L’angélus a sonné sur le village obscur percé par le feu des lampes. Le vent qui a tourné plusieurs fois, est, nord-est, nord, s’est décidé, purificateur des nappes du ciel, à ne plus porter que la saveur piquante des pays de glace. Les housses de ouate sont tombées, derrière les pins. La nuit d’hiver est noire et argent ; pétales de lune sur le bassin, maison du douanier fardée de céruse, des cascades de neige resplendissante sur les pins inclinés vers l’eau. Un grand rayon blanc, posé de biais, divise la chambre. La table de toilette avec la cuvette qui n’a pas été vidée est tout éclairée.

L’abbé rêvasse. Que fait cet enfant ? Où s’est-il enfui pour cacher les larmes de sa honte ? Cette souillure dans une chair jeune, c’est celle que la société ne pardonne pas.

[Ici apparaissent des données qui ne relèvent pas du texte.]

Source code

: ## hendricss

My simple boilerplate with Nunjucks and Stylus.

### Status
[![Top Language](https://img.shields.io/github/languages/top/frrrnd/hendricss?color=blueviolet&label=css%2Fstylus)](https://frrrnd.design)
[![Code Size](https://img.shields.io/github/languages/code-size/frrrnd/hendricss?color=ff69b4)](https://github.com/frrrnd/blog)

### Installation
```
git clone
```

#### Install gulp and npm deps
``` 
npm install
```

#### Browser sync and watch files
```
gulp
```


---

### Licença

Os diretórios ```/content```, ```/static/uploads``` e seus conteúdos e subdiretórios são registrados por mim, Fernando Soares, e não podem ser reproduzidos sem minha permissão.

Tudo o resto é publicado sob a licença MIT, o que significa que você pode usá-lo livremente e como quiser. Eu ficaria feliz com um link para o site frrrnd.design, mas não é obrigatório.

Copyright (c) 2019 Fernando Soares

La maternité, honneur de la femme, combien le péché la peut flétrir pour qu’elle devienne cette malheureuse, en dehors des lois, vouée à l’insulte, pour qui nul refuge n’est assez sûr, et qui vient dans le plus grand mystère cacher, anonyme, son fruit de douleur dans la cabane éventée du pauvre ! Qui s’en douterait ? Que d’humiliations sous les dehors de la beauté et de la richesse !

L’abbé revoit la jeune femme qui est entrée une seule fois chez lui avec son enfant. Il n’y avait pas de feu dans le parloir. Elle s’était assise, à contre-jour, dans la pénombre, où il n’avait distingué son visage qu’après un moment ; sa respiration était rapide, un peu oppressée. Un prêtre ne connaît que trop l’anxiété des âmes chargées d’une faute : « Ne me demandez rien », suppliait celle-là. Pudeur, lâcheté, ou peut-être prudence profonde d’une femme qui préfère se débattre seule. Comme il la laissait parler, elle le remerciait avec des phrases courtes et déconcertantes.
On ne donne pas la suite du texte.